Wednesday, March 31, 2010

Three Steps to McGregor...

...One: Musical Ewan


Moulin Rouge! may have showcased his vocal abilities to best and most acclaimed effect so far, but back in 1993 when he was starting out Ewan forswore the Suez Crisis for girls and guitars in Dennis Potter’s musical-drama TV throwback Lipstick on Your Collar. The first time I saw him in anything he was shrugging off clerk work and leaping on his desk in gold Elvis get-up miming to ‘Don’t Be Cruel’. And of course four years later the karaoke resurfaced in A Life Less Ordinary, where Ewan’s spontaneous serenading of Cameron Diaz was the only thing that wasn’t lifeless and ordinary. Belting out the tunes came second to his lascivious Iggy Pop-meets-Kurt Cobain routines in Velvet Goldmine, but he gamely sang every song himself. He’s an under-praised cinematic crooner – it’s one of his most dependable attributes.

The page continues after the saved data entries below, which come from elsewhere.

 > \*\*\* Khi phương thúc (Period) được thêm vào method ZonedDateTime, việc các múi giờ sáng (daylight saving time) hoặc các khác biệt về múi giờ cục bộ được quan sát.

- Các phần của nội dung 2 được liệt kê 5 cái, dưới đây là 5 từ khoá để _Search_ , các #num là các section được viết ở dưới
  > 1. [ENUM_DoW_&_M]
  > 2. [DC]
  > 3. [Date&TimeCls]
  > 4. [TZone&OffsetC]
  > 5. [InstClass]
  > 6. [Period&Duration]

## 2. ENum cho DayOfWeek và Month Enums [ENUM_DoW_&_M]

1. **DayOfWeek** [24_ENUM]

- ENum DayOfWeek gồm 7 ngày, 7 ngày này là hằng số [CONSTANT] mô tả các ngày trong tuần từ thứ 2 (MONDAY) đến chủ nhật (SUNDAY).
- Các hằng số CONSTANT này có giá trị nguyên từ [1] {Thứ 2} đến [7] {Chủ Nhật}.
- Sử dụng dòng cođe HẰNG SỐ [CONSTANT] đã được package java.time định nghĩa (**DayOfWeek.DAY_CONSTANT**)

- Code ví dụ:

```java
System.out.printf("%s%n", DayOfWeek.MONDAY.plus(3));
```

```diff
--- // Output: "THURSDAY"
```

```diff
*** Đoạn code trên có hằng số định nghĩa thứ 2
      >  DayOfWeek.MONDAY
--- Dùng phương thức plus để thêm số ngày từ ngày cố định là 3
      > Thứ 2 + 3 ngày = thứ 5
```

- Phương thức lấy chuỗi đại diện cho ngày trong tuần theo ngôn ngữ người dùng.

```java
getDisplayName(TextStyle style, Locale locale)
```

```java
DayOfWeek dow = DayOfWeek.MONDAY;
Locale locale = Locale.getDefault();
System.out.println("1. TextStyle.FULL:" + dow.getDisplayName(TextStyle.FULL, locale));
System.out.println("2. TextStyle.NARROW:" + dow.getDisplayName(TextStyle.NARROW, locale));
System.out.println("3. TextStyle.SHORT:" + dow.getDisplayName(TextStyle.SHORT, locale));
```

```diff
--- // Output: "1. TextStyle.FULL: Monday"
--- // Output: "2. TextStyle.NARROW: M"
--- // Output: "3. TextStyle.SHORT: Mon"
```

Come What May, Ewan is always glad to flex his vocal chords on celluloid.

...Two: Ballsy Ewan


As much as Ewan seems to frequently like getting his tackle out, he also seems equally unafraid to take on gay roles. He likes setting his characters’ sexuality free on screen. Four gay roles in a forty-feature career isn’t that many, but it’s more than what most of his peers seem willing to take on. And how venturous and open he is with it, too: he was an open bi book for both Yoshi Oida and Vivian Wu in The Pillow Book; there was the Wild and roughed-up rooftop nookie with Christian Bale in Velvet Goldmine; in Scenes of a Sexual Nature he cruised one long, sunny day away on Hampstead Heath; and in the recent drama-comedy anomaly I Love You Phillip Morris he bunked with Jim Carrey. Ewan is au fait with playing gay. He not only doesn’t seem fazed by it as a factor in choosing parts, he also carries it out with aplomb. In fact he does it in an unabashedly liberating manner: for each of these characters the closet door was flung wide open (check his levity levels on being reunited with Carrey in a crowded jail in Phillip Morris or the flippant way he disregards the social strictures of the ‘70s in Goldmine).

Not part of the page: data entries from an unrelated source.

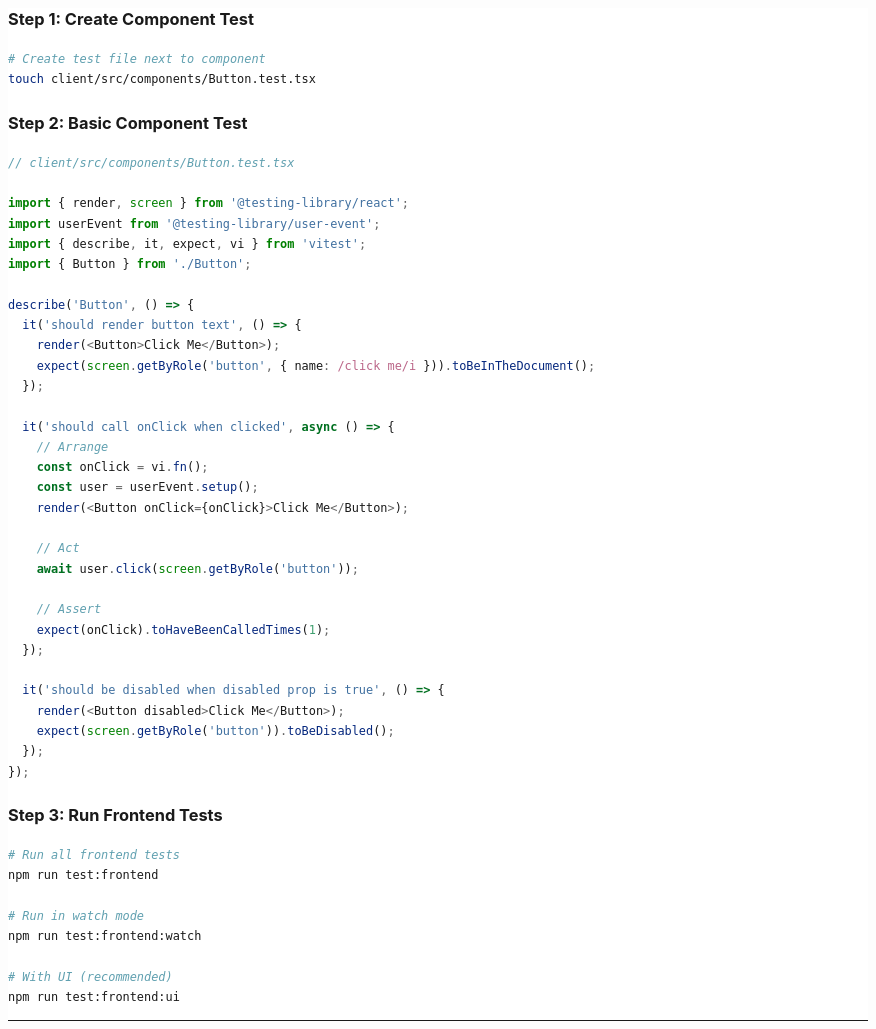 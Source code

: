 ### Step 1: Create Component Test

```bash
# Create test file next to component
touch client/src/components/Button.test.tsx
```

### Step 2: Basic Component Test

```typescript
// client/src/components/Button.test.tsx

import { render, screen } from '@testing-library/react';
import userEvent from '@testing-library/user-event';
import { describe, it, expect, vi } from 'vitest';
import { Button } from './Button';

describe('Button', () => {
  it('should render button text', () => {
    render(<Button>Click Me</Button>);
    expect(screen.getByRole('button', { name: /click me/i })).toBeInTheDocument();
  });

  it('should call onClick when clicked', async () => {
    // Arrange
    const onClick = vi.fn();
    const user = userEvent.setup();
    render(<Button onClick={onClick}>Click Me</Button>);

    // Act
    await user.click(screen.getByRole('button'));

    // Assert
    expect(onClick).toHaveBeenCalledTimes(1);
  });

  it('should be disabled when disabled prop is true', () => {
    render(<Button disabled>Click Me</Button>);
    expect(screen.getByRole('button')).toBeDisabled();
  });
});
```

### Step 3: Run Frontend Tests

```bash
# Run all frontend tests
npm run test:frontend

# Run in watch mode
npm run test:frontend:watch

# With UI (recommended)
npm run test:frontend:ui
```

---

As an actor – and in his own small way – he’s making an affirmative impact from the outside in.

...Three: Smiley Ewan


Drug happy, love happy, dance happy; happy high, happy heart, happy Feet. Ewan has one of the happiest faces in cinema (check out his IMDb photo for proof). And directors love capturing it on screen: Danny Boyle framed Ewan’s drug-placated grin during his heroin highs in the flophouses of Trainspotting; thanks to the magical sheen Baz Luhrmann sprinkled over the Moulin Rouge, Ewan’s face literally lit up upon entering Nicole Kidman’s Paris of 1899; and it may have been Down with Love but he was Up with Joy for Renée Zellweger in ‘60s New York. The places change, but the face remains the same: blissed out with glee. Despite furrowing his brow in a generous handful of the more serious roles that have peppered his filmography – in sci-fi-fantasy (Star Wars prequels, The Island), gritty Brit flicks (Young Adam, Incendiary) and action-drama vehicles (Black Hawk Down, Angels & Demons) – it’s the lighter, cheerier fare in which he endears the most. He works an audience well when he throws a smile down from the silver screen.

So, say ‘cheese’ Mr. Ewan McGregor, it’s your (birthday) party – you’ll smile if you want to.